Vou contar uma pequena estória que serve apenas para dizer o seguinte: há recalcamentos que nos tomam porque em estado infantil não compreendemos a frustração que se apodera de grande parte dos adultos e que, por consequência, marca negativamente as relações sociais dos vários tipos.
Quando era pequena cometi, entre muitas, duas pequeninas asneiras que gostaria agora de salientar. A primeira foi atirar com uma lata de lama para cima do vestido imaculadamente branco de uma menina que estava para ali ao pé de mim. A segunda foi ter levado uns bonecos em PVC dos desenhos animados de aventuras da casa de outra menina para a minha.
É de salientar que ambas as meninas não gostavam de andar de calças ou de calções e que tinham como preferência para as brincadeiras os tachos e as panelas em miniatura, bem como as bonecas.
Ora, começando pelas bonecas, estas, dada a rigidez, sempre me pareceram representações de pessoas acabadas de morrer (e que, portanto, ainda têm cores no rosto e nas vestes), sendo certo que os tachos e as panelas pequeninos em plástico apareciam-me também como verdadeiras inutilidades porque, afinal, nem sequer dava para estrelar um ovo a sério.
O que eu gostava realmente era de jogar à bola e subir árvores, entre outras atividades similares. E, na televisão, fixava-me em reproduções onde estivesse presente a aventura, o humor ou a pancadaria (v.g. os looney tunes).

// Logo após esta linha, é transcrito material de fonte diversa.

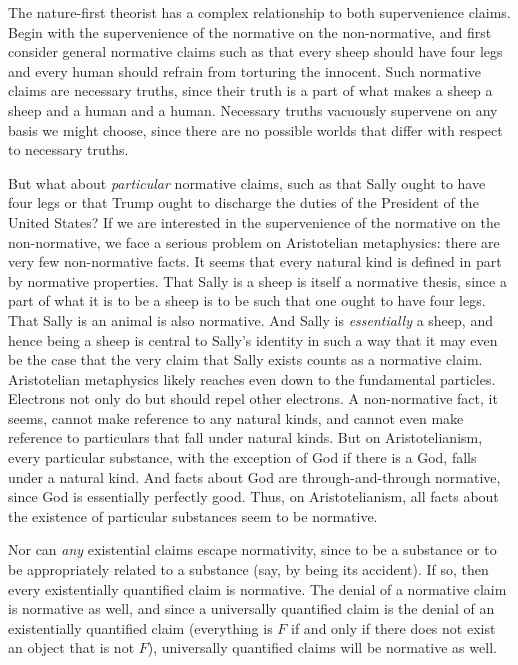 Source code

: The nature-first theorist has a complex relationship to both supervenience claims. Begin
with the supervenience of the normative on the non-normative, and first consider
general normative claims such as that every sheep should have four legs and every human should refrain
from torturing the innocent. Such normative claims are necessary truths, since their truth is a part of
what makes a sheep a sheep and a human and a human. Necessary truths vacuously supervene on any basis
we might choose, since there are no possible worlds that differ with respect to necessary truths.

But what about \textit{particular} normative claims, such as that Sally ought to have four legs
or that Trump ought to discharge the duties of the President of the United States? If we are
interested in the supervenience of the normative on the non-normative, we face a serious problem on
Aristotelian metaphysics: there are very few non-normative facts. It seems that every natural kind
is defined in part by normative properties. That Sally is a sheep is itself a normative thesis,
since a part of what it is to be a sheep is to be such that one ought to have four legs. That Sally
is an animal is also normative. And Sally is \textit{essentially} a sheep, and hence being a sheep
is central to Sally's identity in such a way that it may even be the case that the very claim that
Sally exists counts as a normative claim. Aristotelian metaphysics likely reaches even down to the fundamental
particles. Electrons not only do but should repel other electrons. 
A non-normative fact, it seems, cannot 
make reference to any natural kinds, and cannot even make reference to particulars that fall under natural
kinds. But on Aristotelianism, every particular substance, with the exception of God if there is a God, falls under a natural kind.
And facts about God are through-and-through normative, since God is essentially perfectly good. Thus,
on Aristotelianism, all facts about the existence of particular substances seem to be normative. 

Nor can \textit{any} existential claims escape normativity, since to be a substance or to be appropriately 
related to a substance (say, by being its accident).
If so, then every
existentially quantified claim is normative. The denial of a normative claim is normative as well, and
since a universally quantified claim is the denial of an existentially quantified claim (everything is
$F$ if and only if there does not exist an object that is not $F$), universally quantified claims 
will be normative as well. 

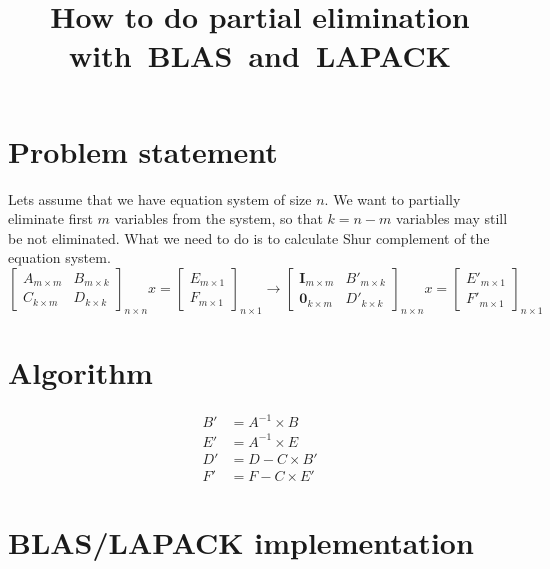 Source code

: \documentclass[12pt]{article}
\title{How to do partial elimination with BLAS and LAPACK}
\begin{document}
\maketitle

\section{Problem statement}
Lets assume that we have equation system of size $n$. We want to partially eliminate first $m$ variables from the system, so that $k = n - m$ variables may still be not eliminated. What we need to do is to calculate Shur complement of the equation system.
\begin{equation}
    \begin{bmatrix}
    A_{m × m} & B_{m × k} \\
    C_{k × m} & D_{k × k}
    \end{bmatrix}_{n × n} x = \begin{bmatrix}
    E_{m × 1} \\
    F_{m × 1} 
    \end{bmatrix}_{n × 1}
\longrightarrow
    \begin{bmatrix}
    \boldsymbol{I}_{m × m} & B'_{m × k} \\
    \boldsymbol{0}_{k × m} & D'_{k × k}
    \end{bmatrix}_{n × n} x = \begin{bmatrix}
    E'_{m × 1} \\
    F'_{m × 1} 
    \end{bmatrix}_{n × 1}
\end{equation}

\section{Algorithm}
\begin{align}
\label{step1}    B' &= A^{-1} \times B \\ 
\label{step2}    E' &= A^{-1} \times E \\
\label{step3}    D' &= D - C \times B' \\
\label{step4}    F' &= F - C \times E'
\end{align}


\section{BLAS/LAPACK implementation}
\end{document}

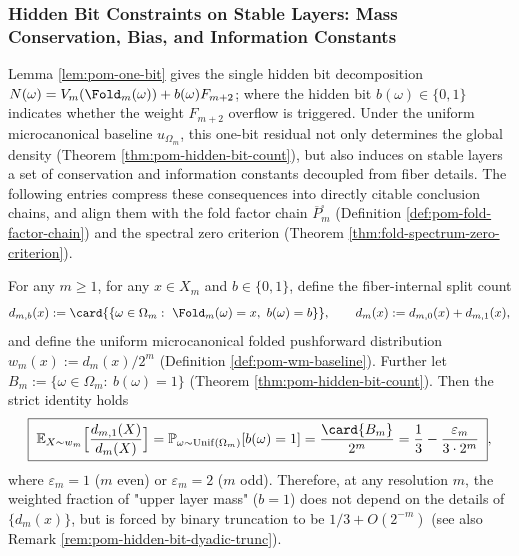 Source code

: 
\subsubsection{Hidden Bit Constraints on Stable Layers: Mass Conservation, Bias, and Information Constants}\label{subsubsec:pom-hidden-bit-stable-layer-conclusions}
Lemma \ref{lem:pom-one-bit} gives the single hidden bit decomposition
\(
N(\omega)=V_m(\Fold_m(\omega))+b(\omega)F_{m+2}
\);
where the hidden bit \(b(\omega)\in\{0,1\}\) indicates whether the weight \(F_{m+2}\) overflow is triggered.
Under the uniform microcanonical baseline \(u_{\Omega_m}\), this one-bit residual not only determines the global density (Theorem \ref{thm:pom-hidden-bit-count}), but also induces on stable layers a set of conservation and information constants decoupled from fiber details.
The following entries compress these consequences into directly citable conclusion chains, and align them with the fold factor chain \(\overline P_m^{\square}\) (Definition \ref{def:pom-fold-factor-chain}) and the spectral zero criterion (Theorem \ref{thm:fold-spectrum-zero-criterion}).

\begin{conclusion}\label{con:pom-hidden-bit-mass-conservation-truncation}
For any \(m\ge 1\), for any \(x\in X_m\) and \(b\in\{0,1\}\), define the fiber-internal split count
\[
d_{m,b}(x):=\card{\{\omega\in\Omega_m:\ \Fold_m(\omega)=x,\ b(\omega)=b\}},
\qquad
d_m(x):=d_{m,0}(x)+d_{m,1}(x),
\]
and define the uniform microcanonical folded pushforward distribution \(w_m(x):=d_m(x)/2^m\) (Definition \ref{def:pom-wm-baseline}).
Further let \(B_m:=\{\omega\in\Omega_m:\ b(\omega)=1\}\) (Theorem \ref{thm:pom-hidden-bit-count}).
Then the strict identity holds
\[
\boxed{\;
\mathbb E_{X\sim w_m}\Bigl[\frac{d_{m,1}(X)}{d_m(X)}\Bigr]
=\mathbb P_{\omega\sim\mathrm{Unif}(\Omega_m)}[b(\omega)=1]
=\frac{\card{B_m}}{2^m}
=\frac13-\frac{\varepsilon_m}{3\cdot 2^m}\;},
\]
where \(\varepsilon_m=1\) (\(m\) even) or \(\varepsilon_m=2\) (\(m\) odd).
Therefore, at any resolution \(m\), the weighted fraction of "upper layer mass" (\(b=1\)) does not depend on the details of \(\{d_m(x)\}\), but is forced by binary truncation to be \(1/3+O(2^{-m})\) (see also Remark \ref{rem:pom-hidden-bit-dyadic-trunc}).
\end{conclusion}

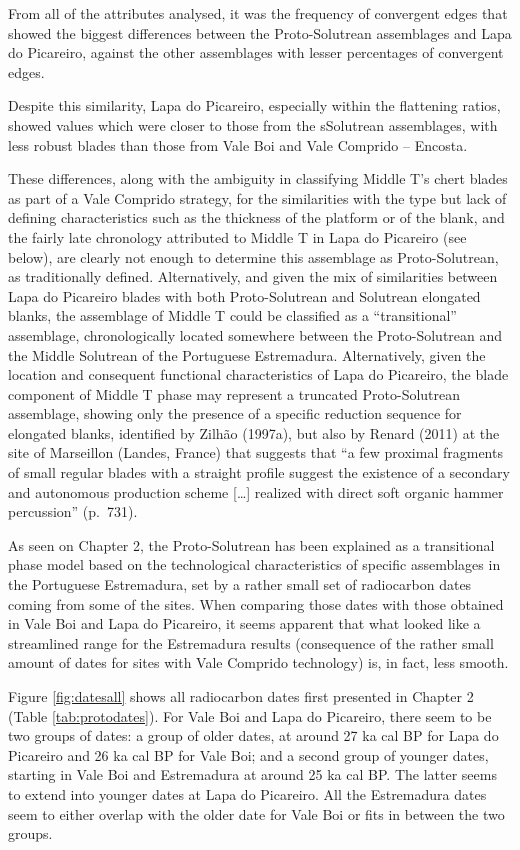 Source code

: \documentclass[12pt,twoside]{reedthesis}
\begin{document}
From all of the attributes analysed, it was the frequency of convergent edges that showed the biggest differences between the Proto-Solutrean assemblages and Lapa do Picareiro, against the other assemblages with lesser percentages of convergent edges.

Despite this similarity, Lapa do Picareiro, especially within the flattening ratios, showed values which were closer to those from the sSolutrean assemblages, with less robust blades than those from Vale Boi and Vale Comprido -- Encosta.

These differences, along with the ambiguity in classifying Middle T's chert blades as part of a Vale Comprido strategy, for the similarities with the type but lack of defining characteristics such as the thickness of the platform or of the blank, and the fairly late chronology attributed to Middle T in Lapa do Picareiro (see below), are clearly not enough to determine this assemblage as Proto-Solutrean, as traditionally defined. Alternatively, and given the mix of similarities between Lapa do Picareiro blades with both Proto-Solutrean and Solutrean elongated blanks, the assemblage of Middle T could be classified as a ``transitional'' assemblage, chronologically located somewhere between the Proto-Solutrean and the Middle Solutrean of the Portuguese Estremadura. Alternatively, given the location and consequent functional characteristics of Lapa do Picareiro, the blade component of Middle T phase may represent a truncated Proto-Solutrean assemblage, showing only the presence of a specific reduction sequence for elongated blanks, identified by Zilhão (1997a), but also by Renard (2011) at the site of Marseillon (Landes, France) that suggests that ``a few proximal fragments of small regular blades with a straight profile suggest the existence of a secondary and autonomous production scheme {[}\ldots{]} realized with direct soft organic hammer percussion'' (p.~731).

As seen on Chapter 2, the Proto-Solutrean has been explained as a transitional phase model based on the technological characteristics of specific assemblages in the Portuguese Estremadura, set by a rather small set of radiocarbon dates coming from some of the sites. When comparing those dates with those obtained in Vale Boi and Lapa do Picareiro, it seems apparent that what looked like a streamlined range for the Estremadura results (consequence of the rather small amount of dates for sites with Vale Comprido technology) is, in fact, less smooth.

Figure \ref{fig:datesall} shows all radiocarbon dates first presented in Chapter 2 (Table \ref{tab:protodates}). For Vale Boi and Lapa do Picareiro, there seem to be two groups of dates: a group of older dates, at around 27 ka cal BP for Lapa do Picareiro and 26 ka cal BP for Vale Boi; and a second group of younger dates, starting in Vale Boi and Estremadura at around 25 ka cal BP. The latter seems to extend into younger dates at Lapa do Picareiro. All the Estremadura dates seem to either overlap with the older date for Vale Boi or fits in between the two groups.
\end{document}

A verdade é que, à vez, de acordo com o tempo de cada acontecimento, as mães das meninas “minhas“ vítimas, foram falar com a minha mãe, para, pensei eu, vitimizar ainda mais as ditas. Usaram, pois, discursos semihistéricos, cujo objetivo principal parecia ser, na verdade, diabolizar-me. Com efeito, quer uma quer outra aproveitaram os pretextos que as levaram ali para criticar quase tudo o que eu fazia.
O facto é que a minha mãe adotou uma atitude complacente perante estas mulheres, maneando a cabeça em sinal de assentimento ao que elas iam dizendo, procurando assim evitar conflitos inúteis. E tudo porque a mãe bem sabia que as críticas iam direitinhas para ela. Porque, enfim, a culpa é sempre da mãe.
O que realmente lhe estavam a dizer aquelas duas, percebo eu hoje, é que as mulheres, especialmente as mães, não deviam trabalhar fora de casa porque o seu papel na sociedade se esgota nas atenções da mais diversas espécies que têm que votar aos maridos e aos filhos. Uma mulher trabalhadora é uma mãe desleixada. Ponto final.
Estiveram, portanto, a chamar desleixada à minha mãe através de mim. No entanto, quando cada mulher saiu no seu dia de lá entrar, das duas vezes, a mãe fechou a porta e sorriu-me imediatamente. E, no que toca aos bonecos, disse-me ainda que eram muito giros, pelo que me compreendia.